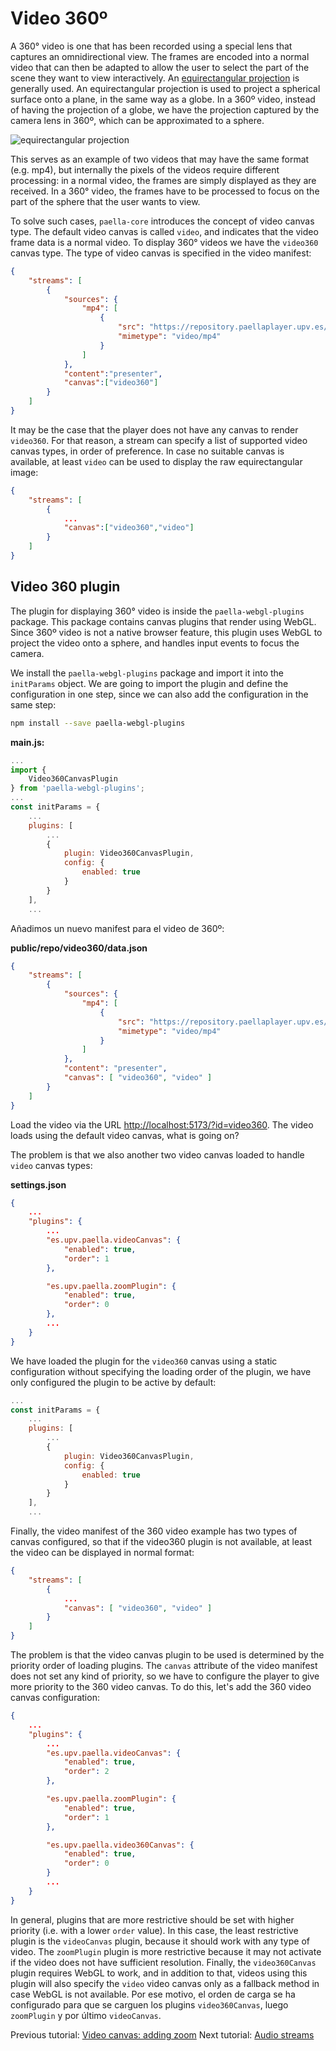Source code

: # Video 360º

A 360° video is one that has been recorded using a special lens that captures an omnidirectional view. The frames are encoded into a normal video that can then be adapted to allow the user to select the part of the scene they want to view interactively. An [equirectangular projection](https://en.wikipedia.org/wiki/Equirectangular_projection) is generally used. An equirectangular projection is used to project a spherical surface onto a plane, in the same way as a globe. In a 360º video, instead of having the projection of a globe, we have the projection captured by the camera lens in 360º, which can be approximated to a sphere.

![equirectangular projection](https://upload.wikimedia.org/wikipedia/commons/8/83/Equirectangular_projection_SW.jpg)

This serves as an example of two videos that may have the same format (e.g. mp4), but internally the pixels of the videos require different processing: in a normal video, the frames are simply displayed as they are received. In a 360° video, the frames have to be processed to focus on the part of the sphere that the user wants to view.

To solve such cases, `paella-core` introduces the concept of video canvas type. The default video canvas is called `video`, and indicates that the video frame data is a normal video. To display 360° videos we have the `video360` canvas type. The type of video canvas is specified in the video manifest:

```json
{
	"streams": [
		{
			"sources": {
				"mp4": [
					{
						"src": "https://repository.paellaplayer.upv.es/video360/video360.mp4",
						"mimetype": "video/mp4"
					}
                ]
			},
			"content":"presenter",
			"canvas":["video360"]
		}
	]
}
```

It may be the case that the player does not have any canvas to render `video360`. For that reason, a stream can specify a list of supported video canvas types, in order of preference. In case no suitable canvas is available, at least `video` can be used to display the raw equirectangular image:

```json
{
	"streams": [
		{
			...
			"canvas":["video360","video"]
		}
	]
}
```

## Video 360 plugin

The plugin for displaying 360° video is inside the `paella-webgl-plugins` package. This package contains canvas plugins that render using WebGL. Since 360º video is not a native browser feature, this plugin uses WebGL to project the video onto a sphere, and handles input events to focus the camera.

We install the `paella-webgl-plugins` package and import it into the `initParams` object. We are going to import the plugin and define the configuration in one step, since we can also add the configuration in the same step:

```sh
npm install --save paella-webgl-plugins
```

**main.js:**

```js
...
import {
    Video360CanvasPlugin
} from 'paella-webgl-plugins';
...
const initParams = {
    ...
    plugins: [
        ...
        {
            plugin: Video360CanvasPlugin,
            config: {
                enabled: true
            }
        }
    ],
    ...
```

Añadimos un nuevo manifest para el video de 360º:

**public/repo/video360/data.json**

```json
{
	"streams": [
		{
			"sources": {
				"mp4": [
					{
						"src": "https://repository.paellaplayer.upv.es/video360/video360.mp4",
						"mimetype": "video/mp4"
					}
				]
			},
			"content": "presenter",
			"canvas": [ "video360", "video" ]
		}
	]
}
```

Load the video via the URL [http://localhost:5173/?id=video360](http://localhost:5173/?id=video360). The video loads using the default video canvas, what is going on?

The problem is that we also another two video canvas loaded to handle `video` canvas types:

**settings.json**

```json
{
    ...
    "plugins": {
        ...
        "es.upv.paella.videoCanvas": {
            "enabled": true,
            "order": 1
        },

        "es.upv.paella.zoomPlugin": {
            "enabled": true,
            "order": 0
        },
        ...
    }
}
```

We have loaded the plugin for the `video360` canvas using a static configuration without specifying the loading order of the plugin, we have only configured the plugin to be active by default:

```js
...
const initParams = {
    ...
    plugins: [
        ...
        {
            plugin: Video360CanvasPlugin,
            config: {
                enabled: true
            }
        }
    ],
    ...
```

Finally, the video manifest of the 360 video example has two types of canvas configured, so that if the video360 plugin is not available, at least the video can be displayed in normal format:

```json
{
	"streams": [
		{
			...
			"canvas": [ "video360", "video" ]
		}
	]
}
```

The problem is that the video canvas plugin to be used is determined by the priority order of loading plugins. The `canvas` attribute of the video manifest does not set any kind of priority, so we have to configure the player to give more priority to the 360 video canvas. To do this, let's add the 360 video canvas configuration:

```json
{
    ...
    "plugins": {
        ...
        "es.upv.paella.videoCanvas": {
            "enabled": true,
            "order": 2
        },

        "es.upv.paella.zoomPlugin": {
            "enabled": true,
            "order": 1
        },

        "es.upv.paella.video360Canvas": {
            "enabled": true,
            "order": 0
        }
        ...
    }
}
```

In general, plugins that are more restrictive should be set with higher priority (i.e. with a lower `order` value). In this case, the least restrictive plugin is the `videoCanvas` plugin, because it should work with any type of video. The `zoomPlugin` plugin is more restrictive because it may not activate if the video does not have sufficient resolution. Finally, the `video360Canvas` plugin requires WebGL to work, and in addition to that, videos using this plugin will also specify the `video` video canvas only as a fallback method in case WebGL is not available. Por ese motivo, el orden de carga se ha configurado para que se carguen los plugins `video360Canvas`, luego `zoomPlugin` y por último `videoCanvas`.


Previous tutorial: [Video canvas: adding zoom](video_canvas.md)
Next tutorial: [Audio streams](audio_streams.md)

• [TO DO]: Repeat the data exactly in full, omitting its pictures.

• [EXPECTED ANSWER]:
Source code

: # Video 360º

A 360° video is one that has been recorded using a special lens that captures an omnidirectional view. The frames are encoded into a normal video that can then be adapted to allow the user to select the part of the scene they want to view interactively. An [equirectangular projection](https://en.wikipedia.org/wiki/Equirectangular_projection) is generally used. An equirectangular projection is used to project a spherical surface onto a plane, in the same way as a globe. In a 360º video, instead of having the projection of a globe, we have the projection captured by the camera lens in 360º, which can be approximated to a sphere.

![equirectangular projection](https://upload.wikimedia.org/wikipedia/commons/8/83/Equirectangular_projection_SW.jpg)

This serves as an example of two videos that may have the same format (e.g. mp4), but internally the pixels of the videos require different processing: in a normal video, the frames are simply displayed as they are received. In a 360° video, the frames have to be processed to focus on the part of the sphere that the user wants to view.

To solve such cases, `paella-core` introduces the concept of video canvas type. The default video canvas is called `video`, and indicates that the video frame data is a normal video. To display 360° videos we have the `video360` canvas type. The type of video canvas is specified in the video manifest:

```json
{
	"streams": [
		{
			"sources": {
				"mp4": [
					{
						"src": "https://repository.paellaplayer.upv.es/video360/video360.mp4",
						"mimetype": "video/mp4"
					}
                ]
			},
			"content":"presenter",
			"canvas":["video360"]
		}
	]
}
```

It may be the case that the player does not have any canvas to render `video360`. For that reason, a stream can specify a list of supported video canvas types, in order of preference. In case no suitable canvas is available, at least `video` can be used to display the raw equirectangular image:

```json
{
	"streams": [
		{
			...
			"canvas":["video360","video"]
		}
	]
}
```

## Video 360 plugin

The plugin for displaying 360° video is inside the `paella-webgl-plugins` package. This package contains canvas plugins that render using WebGL. Since 360º video is not a native browser feature, this plugin uses WebGL to project the video onto a sphere, and handles input events to focus the camera.

We install the `paella-webgl-plugins` package and import it into the `initParams` object. We are going to import the plugin and define the configuration in one step, since we can also add the configuration in the same step:

```sh
npm install --save paella-webgl-plugins
```

**main.js:**

```js
...
import {
    Video360CanvasPlugin
} from 'paella-webgl-plugins';
...
const initParams = {
    ...
    plugins: [
        ...
        {
            plugin: Video360CanvasPlugin,
            config: {
                enabled: true
            }
        }
    ],
    ...
```

Añadimos un nuevo manifest para el video de 360º:

**public/repo/video360/data.json**

```json
{
	"streams": [
		{
			"sources": {
				"mp4": [
					{
						"src": "https://repository.paellaplayer.upv.es/video360/video360.mp4",
						"mimetype": "video/mp4"
					}
				]
			},
			"content": "presenter",
			"canvas": [ "video360", "video" ]
		}
	]
}
```

Load the video via the URL [http://localhost:5173/?id=video360](http://localhost:5173/?id=video360). The video loads using the default video canvas, what is going on?

The problem is that we also another two video canvas loaded to handle `video` canvas types:

**settings.json**

```json
{
    ...
    "plugins": {
        ...
        "es.upv.paella.videoCanvas": {
            "enabled": true,
            "order": 1
        },

        "es.upv.paella.zoomPlugin": {
            "enabled": true,
            "order": 0
        },
        ...
    }
}
```

We have loaded the plugin for the `video360` canvas using a static configuration without specifying the loading order of the plugin, we have only configured the plugin to be active by default:

```js
...
const initParams = {
    ...
    plugins: [
        ...
        {
            plugin: Video360CanvasPlugin,
            config: {
                enabled: true
            }
        }
    ],
    ...
```

Finally, the video manifest of the 360 video example has two types of canvas configured, so that if the video360 plugin is not available, at least the video can be displayed in normal format:

```json
{
	"streams": [
		{
			...
			"canvas": [ "video360", "video" ]
		}
	]
}
```

The problem is that the video canvas plugin to be used is determined by the priority order of loading plugins. The `canvas` attribute of the video manifest does not set any kind of priority, so we have to configure the player to give more priority to the 360 video canvas. To do this, let's add the 360 video canvas configuration:

```json
{
    ...
    "plugins": {
        ...
        "es.upv.paella.videoCanvas": {
            "enabled": true,
            "order": 2
        },

        "es.upv.paella.zoomPlugin": {
            "enabled": true,
            "order": 1
        },

        "es.upv.paella.video360Canvas": {
            "enabled": true,
            "order": 0
        }
        ...
    }
}
```

In general, plugins that are more restrictive should be set with higher priority (i.e. with a lower `order` value). In this case, the least restrictive plugin is the `videoCanvas` plugin, because it should work with any type of video. The `zoomPlugin` plugin is more restrictive because it may not activate if the video does not have sufficient resolution. Finally, the `video360Canvas` plugin requires WebGL to work, and in addition to that, videos using this plugin will also specify the `video` video canvas only as a fallback method in case WebGL is not available. Por ese motivo, el orden de carga se ha configurado para que se carguen los plugins `video360Canvas`, luego `zoomPlugin` y por último `videoCanvas`.


Previous tutorial: [Video canvas: adding zoom](video_canvas.md)
Next tutorial: [Audio streams](audio_streams.md)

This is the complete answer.